The volatility cap, which supposedly targets only fluctuating revenues, has diverted approximately $8.4 billion over six years from potential investments. This cap captures “excess” revenues, which have averaged $1.4 billion yearly, including over $530 million during the pandemic’s first year. These funds, if invested in Connecticut’s people and communities, could have spurred broad-based economic growth and increased future revenue.
Research consistently shows that investment in core services fosters more resilient economies and communities than austerity measures. Yet Connecticut’s fiscal caps, based on outdated formulas from 1991, fail to consider the current and future needs of its residents. They exacerbate economic and racial inequities, locking in patterns of injustice rather than addressing them.
Massachusetts’ approach illustrates the benefits of expecting the ultra-wealthy to pay their fair share in order to fund critical public services, creating a more equitable and thriving state. Connecticut, a state with substantial wealth, can and should adopt similar strategies.

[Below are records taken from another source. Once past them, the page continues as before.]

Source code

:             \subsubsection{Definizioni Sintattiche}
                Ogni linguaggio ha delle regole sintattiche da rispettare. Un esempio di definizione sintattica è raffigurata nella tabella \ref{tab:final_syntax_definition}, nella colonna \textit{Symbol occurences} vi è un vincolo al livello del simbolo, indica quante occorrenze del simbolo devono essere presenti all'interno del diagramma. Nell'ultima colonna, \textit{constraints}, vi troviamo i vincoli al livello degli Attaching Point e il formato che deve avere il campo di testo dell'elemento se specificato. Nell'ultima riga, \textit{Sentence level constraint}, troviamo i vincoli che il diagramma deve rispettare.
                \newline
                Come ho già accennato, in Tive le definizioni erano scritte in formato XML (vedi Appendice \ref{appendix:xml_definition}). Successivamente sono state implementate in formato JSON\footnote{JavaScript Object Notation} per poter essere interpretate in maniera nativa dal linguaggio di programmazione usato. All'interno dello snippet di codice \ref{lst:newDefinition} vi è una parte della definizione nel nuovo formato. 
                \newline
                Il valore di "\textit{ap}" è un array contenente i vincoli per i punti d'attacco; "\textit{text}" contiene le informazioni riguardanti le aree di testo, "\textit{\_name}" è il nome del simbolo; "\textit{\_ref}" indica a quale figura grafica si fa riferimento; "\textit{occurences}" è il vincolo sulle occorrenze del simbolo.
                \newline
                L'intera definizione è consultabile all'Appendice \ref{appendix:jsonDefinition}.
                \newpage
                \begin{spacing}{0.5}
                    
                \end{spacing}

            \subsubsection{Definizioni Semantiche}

But the fiscal guardrails, initially intended as a safeguard, have become a hindrance, preventing the state from leveraging its wealth to benefit all residents.
It’s time for Connecticut to redefine success. The state must move beyond survival mode and embrace a model that prioritizes investment in public services, fostering economic growth and improving the quality of life for all its residents. Connecticut is one of the worst states in the nation for inequality. To move our state forward, we must reform our fiscal policies, thereby allowing for greater flexibility in utilizing surplus revenues. Only then will Connecticut create a more just and prosperous future.
The lesson from Massachusetts is clear: progressive taxation works. By taxing the ultra-wealthy and reinvesting in public services, states can generate significant revenue and drive long-term growth. Connecticut has the wealth and the potential to follow this path. It’s time to dismantle the fiscal guardrails and build a Connecticut for all.
Rotua Lumbantobing is an economics professor at Western Connecticut State University. Brendan Cunningham is an economics professor at Eastern Connecticut State University and Treasurer for CSU-AAUP.